Have you ever stopped to think about how you learn best?
At some point in college I figured out that I am not a huge audio learner, but if I wrote down amazing notes and then rewrote them, maybe even color coding them I could remember it. My roommate on the other hand was an audio learner and needed movement too. She would read her notes to herself walking back and forth in our dorm room.
What does this have to do with making your homeschool hands on? Your kids also have a learning style, and using it can greatly improve what they remember.
The three most common are: audio, visual, and movement (or kinesthetic). Most of us have some of each of these, but will do best with one.
Audio and visual is what most of the traditional school system is geared towards, with a heavy weighting towards audio in the older grades and more visual in the younger grades. I found this site to have some useful descriptions and links to many different tests or descriptions if you want more details.
To make it more easily understandable, let me relate this to my three kids.
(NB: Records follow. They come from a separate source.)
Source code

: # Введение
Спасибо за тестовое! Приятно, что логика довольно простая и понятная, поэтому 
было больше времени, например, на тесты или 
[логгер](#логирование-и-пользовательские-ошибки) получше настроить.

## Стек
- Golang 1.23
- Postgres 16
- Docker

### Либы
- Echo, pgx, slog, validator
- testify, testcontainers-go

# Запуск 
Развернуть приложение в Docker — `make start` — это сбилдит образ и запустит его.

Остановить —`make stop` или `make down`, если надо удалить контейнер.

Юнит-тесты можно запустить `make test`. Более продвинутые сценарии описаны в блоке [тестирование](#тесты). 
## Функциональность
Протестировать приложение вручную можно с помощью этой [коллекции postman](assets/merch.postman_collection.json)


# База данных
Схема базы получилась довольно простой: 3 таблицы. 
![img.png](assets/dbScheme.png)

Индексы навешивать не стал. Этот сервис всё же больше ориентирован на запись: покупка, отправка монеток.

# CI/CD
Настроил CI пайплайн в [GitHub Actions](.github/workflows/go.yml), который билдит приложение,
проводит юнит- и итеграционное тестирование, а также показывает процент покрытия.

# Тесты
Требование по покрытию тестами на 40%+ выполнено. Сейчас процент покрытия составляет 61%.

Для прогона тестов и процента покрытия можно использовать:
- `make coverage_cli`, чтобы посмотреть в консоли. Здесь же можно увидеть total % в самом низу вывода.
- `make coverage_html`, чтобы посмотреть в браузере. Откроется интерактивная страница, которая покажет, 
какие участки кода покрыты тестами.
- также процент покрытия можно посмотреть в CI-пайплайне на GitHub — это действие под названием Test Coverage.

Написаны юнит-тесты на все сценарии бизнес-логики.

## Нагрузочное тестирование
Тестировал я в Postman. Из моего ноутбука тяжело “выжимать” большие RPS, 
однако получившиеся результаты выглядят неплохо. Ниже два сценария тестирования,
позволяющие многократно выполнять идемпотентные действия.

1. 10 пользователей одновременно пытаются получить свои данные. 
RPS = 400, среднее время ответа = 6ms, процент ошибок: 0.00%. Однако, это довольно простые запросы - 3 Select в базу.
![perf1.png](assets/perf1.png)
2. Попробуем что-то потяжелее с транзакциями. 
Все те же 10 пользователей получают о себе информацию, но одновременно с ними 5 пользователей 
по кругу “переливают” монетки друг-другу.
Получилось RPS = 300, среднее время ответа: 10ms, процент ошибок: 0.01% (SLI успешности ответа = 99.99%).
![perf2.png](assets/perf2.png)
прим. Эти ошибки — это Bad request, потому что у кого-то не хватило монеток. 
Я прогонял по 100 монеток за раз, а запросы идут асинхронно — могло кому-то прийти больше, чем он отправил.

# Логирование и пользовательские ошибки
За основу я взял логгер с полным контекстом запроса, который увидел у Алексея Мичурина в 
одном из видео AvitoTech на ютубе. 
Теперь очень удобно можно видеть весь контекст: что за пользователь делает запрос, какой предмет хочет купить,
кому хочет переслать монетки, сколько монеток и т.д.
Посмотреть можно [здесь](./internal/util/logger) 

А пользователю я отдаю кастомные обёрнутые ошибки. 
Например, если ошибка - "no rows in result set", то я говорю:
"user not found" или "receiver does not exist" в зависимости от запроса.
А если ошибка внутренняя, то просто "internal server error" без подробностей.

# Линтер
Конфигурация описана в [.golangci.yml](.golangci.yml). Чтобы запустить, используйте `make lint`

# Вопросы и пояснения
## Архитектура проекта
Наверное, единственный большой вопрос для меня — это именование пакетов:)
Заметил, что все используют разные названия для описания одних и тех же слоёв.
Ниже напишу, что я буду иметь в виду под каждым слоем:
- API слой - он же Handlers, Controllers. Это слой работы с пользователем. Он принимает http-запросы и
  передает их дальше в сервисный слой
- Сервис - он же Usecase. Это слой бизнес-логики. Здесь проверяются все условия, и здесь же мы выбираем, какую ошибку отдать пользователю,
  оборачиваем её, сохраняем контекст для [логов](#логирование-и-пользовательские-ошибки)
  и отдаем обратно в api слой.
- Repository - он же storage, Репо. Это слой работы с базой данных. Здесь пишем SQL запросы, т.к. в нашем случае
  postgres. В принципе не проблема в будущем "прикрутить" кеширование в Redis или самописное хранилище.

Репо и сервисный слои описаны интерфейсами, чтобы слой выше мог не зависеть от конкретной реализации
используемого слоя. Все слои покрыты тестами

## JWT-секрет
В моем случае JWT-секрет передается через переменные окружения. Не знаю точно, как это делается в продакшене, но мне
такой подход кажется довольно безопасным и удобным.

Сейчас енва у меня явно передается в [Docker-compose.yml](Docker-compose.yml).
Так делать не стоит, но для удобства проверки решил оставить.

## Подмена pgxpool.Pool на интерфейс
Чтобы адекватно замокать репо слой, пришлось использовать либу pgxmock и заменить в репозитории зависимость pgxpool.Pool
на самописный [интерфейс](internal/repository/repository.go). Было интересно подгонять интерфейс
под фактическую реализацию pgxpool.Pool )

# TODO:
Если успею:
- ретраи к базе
I’ve already said I’m more of a visual learner, I probably also have some kinesthetic tendencies with the need to write out my notes several times. I also learned better by doing.
My oldest is Superman (by 2 minutes). He loves to draw. If you let him draw or color pictures he concentrates better to hear lessons read and remembers it better. So, that’s a visual component, but he also likes to act it out. If he can add his toys in and use those to act out his history lessons he can remember who won the battles, why they were fighting, and what was so important.
My next is Batman. He is my doer, he has to be doing something or leading something. He is the one who most often requests acting out battles or the story, anything that is moving and going. He dislikes writing unless it’s with a dry erase marker, which he can erase in a silly way. Writing something does not help him remember it.
My youngest is Princess. She is an auditory learner, especially music. She can hear a song and sing it back almost word for word with only hearing it a couple of times. If I want her to remember something I think up a rhyme or a song. She also loves to create. If you can make it into an art project, you will have her attention for a long time.
Knowing these things about my kids, my homeschooling tends to have a lot of acting out history lessons with emphasis on battles. We read books and do art projects and have at least one song per day. I found coloring pages for our history and science for next year because Superman kept requesting more of those and wanting to recolor what I had.
But, don’t only play to your kids strengths. I mentioned Batman hates to write. He still needs to learn how to write and how to communicate his ideas so people understand. How do I get him more enthusiastic about it? First I limit what we write. Next, for right now he does copy work. He dictates it to me, and I write it down correcting grammar, and then he writes it down himself. This lets him participate in the writing process without pushing him beyond his limits.
In the end, it never hurts to try something and if it doesn’t work look at what didn’t work and why. I’m always having to reevaluate and go back to what does and does not work.
It’s a never ending process that makes life interesting.